The Harper's Letter: How are people split?

On 7 July 2020, Harper's Magazine published a letter signed by 153 prominent artists, writers and intellectuals including J.K.Rowling, Noam Chomsky and Margaret Atwood. Titled "A Letter on Justice and Open Debate" the signatories warned against the "intolerant climate" crushing free speech. They alleged that the rise of "cancel culture" whereby public figures are called out and boycotted for controversial views, was an assault on free speech. Others see their complaints as ironic, pointing to their elite status and use of a global platform to complain about being silenced. So, what do the two camps believe?

The Signatories

153 notable signatories from across the political and ideological spectrum, including many academics and authors, claim cancel culture is eroding our freedoms, curtails free speech and is bad for democracy.

The letter articulates our crisis of free speech

The signatories are right: free speech is being shut down. They are also right to use their platform to make noise about it. There is a legitimate crisis and a growing "intolerant climate" amidst us.

Cancel culture threatens democracy

Democracy is built on freedom of expression. Refusal to acknowledge contrary views is wrong. The signatories are right to protest this witch-hunting culture, brought to global attention by J.K.Rowling's "terf war." When disagreement becomes a crime, democracy dies.

The signatories are fighting back against the culture of fear

Cancel culture threatens to destroy the lives and livelihoods of its victims for holding unpopular views. This inhibits people from sharing their thoughts and ideas and instead fosters discord, fear, and a social hierarchy built on conflict. That is not the hallmark of a healthy society.

The Antis

The Harper's Letter has been described as everything from entitled to tone-deaf.

Using a global platform to complain about being silenced is ironic

The irony of the Harper's letter is clear: over 150 artists with millions and millions of followers summated, airing their grievances of being "censored." Any suggestion that any criticism of their ideas has made them voiceless therefore smacks of pettiness.

The signatories celebrate all free speech but that which criticises them

The signatories want to cancel 'cancel culture' and can't deal with the open debate they seek to foster. The letter is a demand for public figures to be able to say whatever they want to, hold unpalatable views, and incite hatred without being held accountable.
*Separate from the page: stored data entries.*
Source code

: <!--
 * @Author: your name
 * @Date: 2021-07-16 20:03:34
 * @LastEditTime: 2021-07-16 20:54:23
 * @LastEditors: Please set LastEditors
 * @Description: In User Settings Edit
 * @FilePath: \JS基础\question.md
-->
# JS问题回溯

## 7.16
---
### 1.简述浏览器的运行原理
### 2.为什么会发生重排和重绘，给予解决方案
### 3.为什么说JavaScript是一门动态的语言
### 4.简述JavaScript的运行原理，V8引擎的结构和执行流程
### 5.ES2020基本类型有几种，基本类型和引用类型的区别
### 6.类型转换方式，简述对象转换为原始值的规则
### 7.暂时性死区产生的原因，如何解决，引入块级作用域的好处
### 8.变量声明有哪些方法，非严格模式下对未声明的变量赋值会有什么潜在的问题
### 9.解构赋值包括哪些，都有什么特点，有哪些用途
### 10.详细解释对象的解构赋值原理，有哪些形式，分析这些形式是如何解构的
The entitled elite can't take criticism

The world's most powerful people striking out at "the mob" is a complete failure to acknowledge their privilege or to understand that "cancel culture" is a valuable form of protest that has emerged out of a failure in traditional channels to address injustice.

We cannot excuse those - even celebrities - who defend prejudice

It is easy to forget the debates at the heart of these signatories' pleas. Those are around racism, transphobia, white supremacy, the agency a woman should have over her own body, and more. This is not a question of making mistakes. It is one of whether we can overlook morally insidious ideas that deny the right of people to exist, or to live equally amongst others. There can only be one answer: no. It is a troubling sign of just how long the road to dismantle systemic privilege is when an elite few choose to see these problems as open to debate. Proponents include Guardian journalist Nesrine Malik.
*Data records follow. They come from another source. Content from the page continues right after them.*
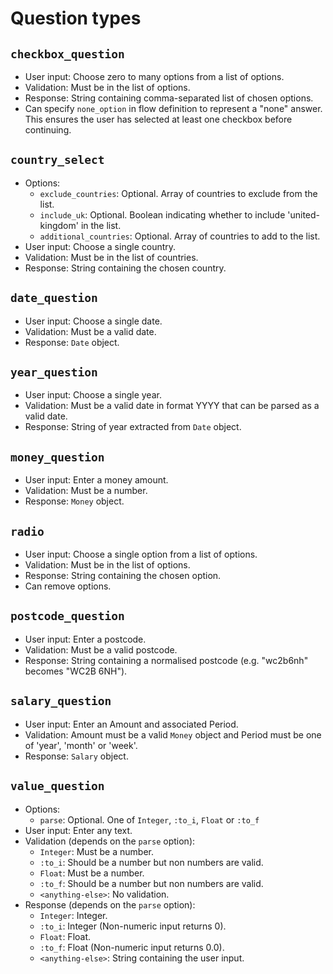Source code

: # Question types

## `checkbox_question`
  * User input: Choose zero to many options from a list of options.
  * Validation: Must be in the list of options.
  * Response: String containing comma-separated list of chosen options.
  * Can specify `none_option` in flow definition to represent a "none" answer. This ensures the user has selected at least one checkbox before continuing.

## `country_select`
  * Options:
    * `exclude_countries`: Optional. Array of countries to exclude from the list.
    * `include_uk`: Optional. Boolean indicating whether to include 'united-kingdom' in the list.
    * `additional_countries`: Optional. Array of countries to add to the list.
  * User input: Choose a single country.
  * Validation: Must be in the list of countries.
  * Response: String containing the chosen country.

## `date_question`
  * User input: Choose a single date.
  * Validation: Must be a valid date.
  * Response: `Date` object.

## `year_question`
  * User input: Choose a single year.
  * Validation: Must be a valid date in format YYYY that can be parsed as a valid date.
  * Response: String of year extracted from `Date` object.

## `money_question`
  * User input: Enter a money amount.
  * Validation: Must be a number.
  * Response: `Money` object.

## `radio`
  * User input: Choose a single option from a list of options.
  * Validation: Must be in the list of options.
  * Response: String containing the chosen option.
  * Can remove options.

## `postcode_question`
  * User input: Enter a postcode.
  * Validation: Must be a valid postcode.
  * Response: String containing a normalised postcode (e.g. "wc2b6nh" becomes "WC2B 6NH").

## `salary_question`
  * User input: Enter an Amount and associated Period.
  * Validation: Amount must be a valid `Money` object and Period must be one of 'year', 'month' or 'week'.
  * Response: `Salary` object.

## `value_question`
  * Options:
    * `parse`: Optional. One of `Integer`, `:to_i`, `Float` or `:to_f`
  * User input: Enter any text.
  * Validation (depends on the `parse` option):
    * `Integer`: Must be a number.
    * `:to_i`: Should be a number but non numbers are valid.
    * `Float`: Must be a number.
    * `:to_f`: Should be a number but non numbers are valid.
    * `<anything-else>`: No validation.
  * Response (depends on the `parse` option):
    * `Integer`: Integer.
    * `:to_i`: Integer (Non-numeric input returns 0).
    * `Float`: Float.
    * `:to_f`: Float (Non-numeric input returns 0.0).
    * `<anything-else>`: String containing the user input.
The Harper's Letter is tone deaf and offensive

We are at a point of severe global uncertainty. To choose their popularity, book sales, or Twitter followers as the cause to bring to the world's attention is tone-deaf. It shows just how little we should listen to their cries for attention.

The Divide

One side is talking about the quality of the debate, the other about its content and its participants.

Sides in the debate are talking past each other

There's no common ground on public discourse about Cancel Culture because sides are taking stances which are orthogonal, not opposing. One side requires a rational debate based on a classic understanding of freedom of speech; the other side denounces how people with a favoured position can impose their point of view without allowing any viable opposition.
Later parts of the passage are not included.